But by doing so, they may be crowding out funding for the sustainability program itself as they face a far different risk environment starting in 2025.

Why Does it Matter?

Regulatory requirements and market pressures will create a vastly different and more challenging risk environment as we look to 2025:

  • The regulations enable public scrutiny and comparability at the same time citizens and consumers increasingly bear witness to the human toll and economic cost of climate change.
  • Consumer-facing firms are likely to see consumers’ concern for sustainability translate to reputational risk and, ultimately, the risk that customers will move to spend more on environmentally friendly options.
  • Companies in supply chains are likely to face a new set of sustainability demands from procurement to report on and reduce Scope 3 emissions, or risk losing business.
  • Companies seeking an exit strategy will increasingly see sustainability as a consideration for valuation or for the deal itself.

For most organizations, sustainability is new and different from core revenue management and operations.

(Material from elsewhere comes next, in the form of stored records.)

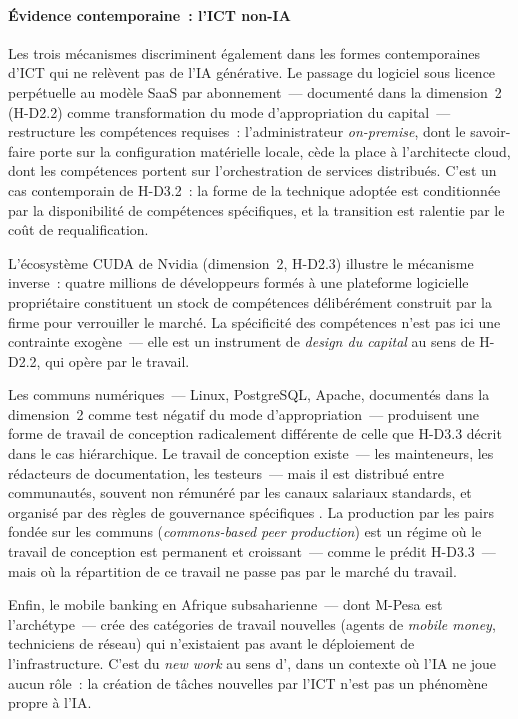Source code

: \paragraph{\'Evidence contemporaine~: l'ICT non-IA}

Les trois m\'ecanismes discriminent \'egalement dans les formes contemporaines d'ICT qui ne rel\`event pas de l'IA g\'en\'erative. Le passage du logiciel sous licence perp\'etuelle au mod\`ele SaaS par abonnement~--- document\'e dans la dimension~2 (H-D2.2) comme transformation du mode d'appropriation du capital~--- restructure les comp\'etences requises~: l'administrateur \emph{on-premise}, dont le savoir-faire porte sur la configuration mat\'erielle locale, c\`ede la place \`a l'architecte cloud, dont les comp\'etences portent sur l'orchestration de services distribu\'es. C'est un cas contemporain de H-D3.2~: la forme de la technique adopt\'ee est conditionn\'ee par la disponibilit\'e de comp\'etences sp\'ecifiques, et la transition est ralentie par le co\^ut de requalification.

L'\'ecosyst\`eme CUDA de Nvidia (dimension~2, H-D2.3) illustre le m\'ecanisme inverse~: quatre millions de d\'eveloppeurs form\'es \`a une plateforme logicielle propri\'etaire constituent un stock de comp\'etences d\'elib\'er\'ement construit par la firme pour verrouiller le march\'e. La sp\'ecificit\'e des comp\'etences n'est pas ici une contrainte exog\`ene~--- elle est un instrument de \emph{design du capital} au sens de H-D2.2, qui op\`ere par le travail.

Les communs num\'eriques~--- Linux, PostgreSQL, Apache, document\'es dans la dimension~2 comme test n\'egatif du mode d'appropriation~--- produisent une forme de travail de conception radicalement diff\'erente de celle que H-D3.3 d\'ecrit dans le cas hi\'erarchique. Le travail de conception existe~--- les mainteneurs, les r\'edacteurs de documentation, les testeurs~--- mais il est distribu\'e entre communaut\'es, souvent non r\'emun\'er\'e par les canaux salariaux standards, et organis\'e par des r\`egles de gouvernance sp\'ecifiques \parencite{benkler_wealth_2006}. La production par les pairs fond\'ee sur les communs (\emph{commons-based peer production}) est un r\'egime o\`u le travail de conception est permanent et croissant~--- comme le pr\'edit H-D3.3~--- mais o\`u la r\'epartition de ce travail ne passe pas par le march\'e du travail.

Enfin, le mobile banking en Afrique subsaharienne~--- dont M-Pesa est l'arch\'etype~--- cr\'ee des cat\'egories de travail nouvelles (agents de \emph{mobile money}, techniciens de r\'eseau) qui n'existaient pas avant le d\'eploiement de l'infrastructure. C'est du \emph{new work} au sens d'\textcite{autor_new_2024}, dans un contexte o\`u l'IA ne joue aucun r\^ole~: la cr\'eation de t\^aches nouvelles par l'ICT n'est pas un ph\'enom\`ene propre \`a l'IA.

With no blueprint guiding efficient progress, there is little sense that organizations have the agility to rapidly sense and mitigate risks – organizations need time.

So deferred investment or action today likely translates to taking on significant risks in 2025 – risks that organizations may not be able to quickly or easily address.

What does it mean to organizations going forward?

On one hand, it makes sense that companies may be cautious about funding sustainability to avoid impacting financial performance – and using their limited funds to address the coming regulatory requirements.

But there needs to be a balance, as over-cautious investment today can translate to untenable risks tomorrow. It is far easier to prudently invest in sustainability in a more methodical manner, paying close attention to affordability and the ability to deliver results than to hold back only to overspend later to try to address growing reputational, customer, and financial risks.

So how does a sustainability program balance today’s financial pressures with 2025’s risks?

We recommend a prudent investment plan that finds the best balance between financial and sustainability performance, and a sustainability program that prioritizes those initiatives that can best deliver to that balance. For example, leaders may prioritize initiatives that produce financial results, even if they provide relatively less sustainability results. This builds both working and political capital and drives progress that reduces the escalating risk profile expected in 2025. In addition, the program may focus on a balanced portfolio of initiatives: some that have low expected cost and execution with a select few with higher cost and risk to test and build the programs’ capabilities.

Sustainability programs will need a robust program management and measurement environment able to provide the visibility, analytics, and context to make the best decision and maximize results. That is where Metaimpact can help.

A prudent investment strategy today—a strategy that balances financial and sustainability performance—is the best way to efficiently stay in front of escalating risks and have a plan that allows you to control your own destiny.